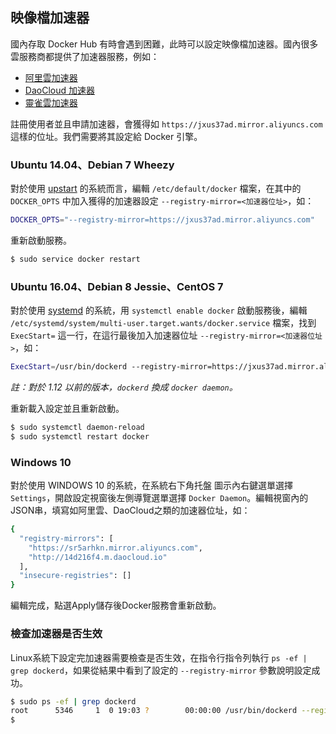##  映像檔加速器

國內存取 Docker Hub 有時會遇到困難，此時可以設定映像檔加速器。國內很多雲服務商都提供了加速器服務，例如：

* [阿里雲加速器](https://cr.console.aliyun.com/#/accelerator)
* [DaoCloud 加速器](https://www.daocloud.io/mirror#accelerator-doc)
* [靈雀雲加速器](http://docs.alauda.cn/feature/accelerator.html)

註冊使用者並且申請加速器，會獲得如 `https://jxus37ad.mirror.aliyuncs.com` 這樣的位址。我們需要將其設定給 Docker 引擎。

### Ubuntu 14.04、Debian 7 Wheezy

對於使用 [upstart](http://upstart.ubuntu.com/) 的系統而言，編輯 `/etc/default/docker` 檔案，在其中的 `DOCKER_OPTS` 中加入獲得的加速器設定 `--registry-mirror=<加速器位址>`，如：

```bash
DOCKER_OPTS="--registry-mirror=https://jxus37ad.mirror.aliyuncs.com"
```

重新啟動服務。

```bash
$ sudo service docker restart
```

### Ubuntu 16.04、Debian 8 Jessie、CentOS 7

對於使用 [systemd](https://www.freedesktop.org/wiki/Software/systemd/) 的系統，用 `systemctl enable docker` 啟動服務後，編輯 `/etc/systemd/system/multi-user.target.wants/docker.service` 檔案，找到 `ExecStart=` 這一行，在這行最後加入加速器位址 `--registry-mirror=<加速器位址>`，如：

```bash
ExecStart=/usr/bin/dockerd --registry-mirror=https://jxus37ad.mirror.aliyuncs.com
```

*註：對於 1.12 以前的版本，`dockerd` 換成 `docker daemon`。*

重新載入設定並且重新啟動。

```bash
$ sudo systemctl daemon-reload
$ sudo systemctl restart docker
```

### Windows 10
對於使用 WINDOWS 10 的系統，在系統右下角托盤 圖示內右鍵選單選擇 `Settings`，開啟設定視窗後左側導覽選單選擇 `Docker Daemon`。編輯視窗內的JSON串，填寫如阿里雲、DaoCloud之類的加速器位址，如：

```bash
{
  "registry-mirrors": [
    "https://sr5arhkn.mirror.aliyuncs.com",
    "http://14d216f4.m.daocloud.io"
  ],
  "insecure-registries": []
}
```
編輯完成，點選Apply儲存後Docker服務會重新啟動。

### 檢查加速器是否生效

Linux系統下設定完加速器需要檢查是否生效，在指令行指令列執行 `ps -ef | grep dockerd`，如果從結果中看到了設定的 `--registry-mirror` 參數說明設定成功。

```bash
$ sudo ps -ef | grep dockerd
root      5346     1  0 19:03 ?        00:00:00 /usr/bin/dockerd --registry-mirror=https://jxus37ad.mirror.aliyuncs.com
$
```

Assigned task:
Your answer should consist of the lines from the listing that hold the word "restart".

Exercise output:
$ sudo service docker restart
$ sudo systemctl restart docker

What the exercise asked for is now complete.